Scaling limits of random planar maps with a unique large face

TL;DR

This paper investigates the asymptotic behavior of large random bipartite planar maps with a dominant large face, showing convergence to the Brownian tree and describing the distance profile via Brownian excursions.

Contribution

It establishes the emergence of a unique large face in large maps and proves their convergence to the Brownian tree in the Gromov-Hausdorff sense.

Findings

Presence of a unique large face proportional to the map size

Distance profiles converge to a Brownian excursion

Rescaled maps converge to Aldous' Brownian tree

Abstract

We study random bipartite planar maps defined by assigning nonnegative weights to each face of a map.
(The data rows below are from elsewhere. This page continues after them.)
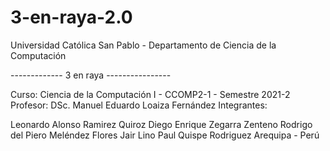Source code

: # 3-en-raya-2.0
Universidad Católica San Pablo - Departamento de Ciencia de la Computación

------------- 3 en raya ----------------

Curso: Ciencia de la Computación I - CCOMP2-1 - Semestre 2021-2 Profesor: DSc. Manuel Eduardo Loaiza Fernández Integrantes:

Leonardo Alonso Ramirez Quiroz
Diego Enrique Zegarra Zenteno
Rodrigo del Piero Meléndez Flores
Jair Lino Paul Quispe Rodriguez
Arequipa - Perú
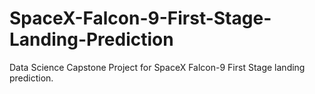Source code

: # SpaceX-Falcon-9-First-Stage-Landing-Prediction
Data Science Capstone Project for SpaceX Falcon-9 First Stage landing prediction.
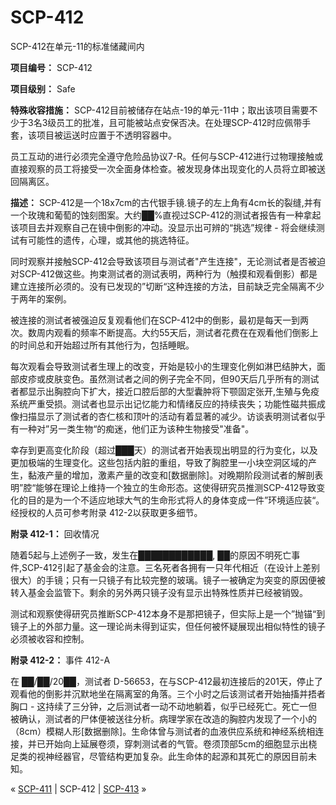 # SCP-412
                        




SCP-412在单元-11的标准储藏间内



**项目编号：** SCP-412

**项目级别：** Safe

**特殊收容措施：** SCP-412目前被储存在站点-19的单元-11中；取出该项目需要不少于3名3级员工的批准，且可能被站点安保否决。在处理SCP-412时应佩带手套，该项目被运送时应置于不透明容器中。

员工互动的进行必须完全遵守危险品协议7-R。任何与SCP-412进行过物理接触或直接观察的员工将接受一次全面身体检查。被发现身体出现变化的人员将立即被送回隔离区。

**描述：** SCP-412是一个18x7cm的古代银手镜.镜子的左上角有4cm长的裂缝,并有一个玫瑰和葡萄的蚀刻图案。大约██%直视过SCP-412的测试者报告有一种拿起该项目去并观察自己在镜中倒影的冲动。没显示出可辨的“挑选”规律 - 将会继续测试有可能性的遗传，心理，或其他的挑选特征。

同时观察并接触SCP-412会导致该项目与测试者"产生连接"，无论测试者是否被迫对SCP-412做这些。拘束测试者的测试表明，两种行为（触摸和观看倒影）都是建立连接所必须的。没有已发现的”切断“这种连接的方法，目前缺乏完全隔离不少于两年的案例。

被连接的测试者被强迫反复观看他们在SCP-412中的倒影，最初是每天一到两次。数周内观看的频率不断提高。大约55天后，测试者花费在在观看他们倒影上的时间总和开始超过所有其他行为，包括睡眠。

每次观看会导致测试者生理上的改变，开始是较小的生理变化例如淋巴结肿大，面部皮疹或皮肤变色。虽然测试者之间的例子完全不同，但90天后几乎所有的测试者都显示出胸腔向下扩大，接近口腔后部的大型囊肿将下颚固定张开,生殖与免疫系统严重受损。测试者也显示出记忆能力和情绪反应的持续丧失；功能性磁共振成像扫描显示了测试者的杏仁核和顶叶的活动有着显著的减少。访谈表明测试者似乎有一种对”另一类生物“的痴迷，他们正为该种生物接受"准备"。

幸存到更高变化阶段（超过███天）的测试者开始表现出明显的行为变化，以及更加极端的生理变化。这些包括内脏的重组，导致了胸腔里一小块空洞区域的产生，黏液产量的增加，激素产量的改变和[数据删除]。对晚期阶段测试者的解剖表明”腔“能够在理论上维持一个独立的生命形态。这使得研究员推测SCP-412导致变化的目的是为一个不适应地球大气的生命形式将人的身体变成一件”环境适应装“。经授权的人员可参考附录 412-2以获取更多细节。

**附录 412-1：** 回收情况

随着5起与上述例子一致，发生在████████████, ██的原因不明死亡事件,SCP-412引起了基金会的注意。三名死者各拥有一只年代相近（在设计上差别很大）的手镜；只有一只镜子有比较完整的玻璃。镜子一被确定为突变的原因便被转入基金会监管下。剩余的另外两只镜子没有显示出特殊性质并已经被销毁。

测试和观察使得研究员推断SCP-412本身不是那把镜子，但实际上是一个”抛锚“到镜子上的外部力量。这一理论尚未得到证实，但任何被怀疑展现出相似特性的镜子必须被收容和控制。

**附录 412-2：** 事件 412-A

在 ██/██/20██，测试者 D-56653，在与SCP-412最初连接后的201天，停止了观看他的倒影并沉默地坐在隔离室的角落。三个小时之后该测试者开始抽搐并捂者胸口 - 这持续了三分钟，之后测试者一动不动地躺着，似乎已经死亡。死亡一但被确认，测试者的尸体便被送往分析。病理学家在改造的胸腔内发现了一个小的（8cm）模糊人形[数据删除]。生命体曾与测试者的血液供应系统和神经系统相连接，并已开始向上延展卷须，穿刺测试者的气管。卷须顶部5cm的细胞显示出桡足类的视神经器官，尽管结构更加复杂。此生命体的起源和其死亡的原因目前未知。



« [SCP-411](/scp-411) | SCP-412 | [SCP-413](/scp-413) »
We prove that for certain choices of weights a unique large face, having degree proportional to the total number of edges in the maps, appears when the maps are large. It is furthermore shown that as the number of edges $n$ of the planar maps goes to infinity, the profile of distances to a marked vertex rescaled by $n^{-1/2}$ is described by a Brownian excursion. The planar maps, with the graph metric rescaled by $n^{-1/2}$, are then shown to converge in distribution toward Aldous' Brownian tree in the Gromov-Hausdorff topology. In the proofs, we rely on the Bouttier-di Francesco-Guitter bijection between maps and labeled trees and recent results on simply generated trees where a unique vertex of a high degree appears when the trees are large.